### Task brief
Output each line of the data word for word, from the first through the line that holds "la définition complète.", and leave off whatever follows.

BEGIN

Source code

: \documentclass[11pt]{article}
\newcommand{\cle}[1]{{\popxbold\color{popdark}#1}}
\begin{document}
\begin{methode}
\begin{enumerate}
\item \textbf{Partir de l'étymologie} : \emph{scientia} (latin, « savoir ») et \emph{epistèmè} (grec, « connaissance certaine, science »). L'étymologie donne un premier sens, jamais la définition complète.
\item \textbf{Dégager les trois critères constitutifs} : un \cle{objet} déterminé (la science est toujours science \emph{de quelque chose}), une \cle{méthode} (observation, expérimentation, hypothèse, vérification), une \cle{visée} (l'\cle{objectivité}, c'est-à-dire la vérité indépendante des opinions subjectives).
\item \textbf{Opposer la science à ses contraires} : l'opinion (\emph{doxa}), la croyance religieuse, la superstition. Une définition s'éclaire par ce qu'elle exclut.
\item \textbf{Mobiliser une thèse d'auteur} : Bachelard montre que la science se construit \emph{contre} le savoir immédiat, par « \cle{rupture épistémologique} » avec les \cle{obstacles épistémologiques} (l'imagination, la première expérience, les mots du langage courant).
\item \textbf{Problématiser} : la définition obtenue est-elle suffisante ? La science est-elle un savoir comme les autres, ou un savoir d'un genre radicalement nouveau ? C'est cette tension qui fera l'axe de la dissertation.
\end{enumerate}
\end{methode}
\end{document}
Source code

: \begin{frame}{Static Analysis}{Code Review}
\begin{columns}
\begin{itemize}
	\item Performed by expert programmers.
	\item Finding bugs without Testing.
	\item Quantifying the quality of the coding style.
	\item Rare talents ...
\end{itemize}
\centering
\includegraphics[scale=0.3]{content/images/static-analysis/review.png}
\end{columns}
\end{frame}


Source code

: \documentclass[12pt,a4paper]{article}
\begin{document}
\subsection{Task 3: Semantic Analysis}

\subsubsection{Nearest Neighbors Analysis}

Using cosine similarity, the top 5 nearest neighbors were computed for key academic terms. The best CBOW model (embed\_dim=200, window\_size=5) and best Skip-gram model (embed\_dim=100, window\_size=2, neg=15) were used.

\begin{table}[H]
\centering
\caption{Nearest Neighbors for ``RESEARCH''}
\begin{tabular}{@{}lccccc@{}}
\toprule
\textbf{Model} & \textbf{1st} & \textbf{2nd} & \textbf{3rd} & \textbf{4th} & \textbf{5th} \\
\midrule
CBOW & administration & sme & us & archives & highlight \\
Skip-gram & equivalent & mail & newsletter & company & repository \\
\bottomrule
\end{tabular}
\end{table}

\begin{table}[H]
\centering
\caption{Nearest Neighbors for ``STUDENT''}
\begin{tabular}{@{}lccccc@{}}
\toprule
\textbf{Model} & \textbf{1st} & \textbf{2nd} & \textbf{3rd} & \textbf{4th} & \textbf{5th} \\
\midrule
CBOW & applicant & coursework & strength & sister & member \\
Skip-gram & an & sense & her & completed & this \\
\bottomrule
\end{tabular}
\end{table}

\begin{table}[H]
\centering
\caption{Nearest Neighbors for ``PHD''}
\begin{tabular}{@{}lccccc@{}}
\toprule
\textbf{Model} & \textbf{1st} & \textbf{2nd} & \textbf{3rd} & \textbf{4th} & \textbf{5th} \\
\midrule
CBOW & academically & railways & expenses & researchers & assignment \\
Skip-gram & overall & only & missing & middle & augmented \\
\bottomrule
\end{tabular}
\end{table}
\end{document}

END

### Result of the exercise
Source code

: \documentclass[11pt]{article}
\newcommand{\cle}[1]{{\popxbold\color{popdark}#1}}
\begin{document}
\begin{methode}
\begin{enumerate}
\item \textbf{Partir de l'étymologie} : \emph{scientia} (latin, « savoir ») et \emph{epistèmè} (grec, « connaissance certaine, science »). L'étymologie donne un premier sens, jamais la définition complète.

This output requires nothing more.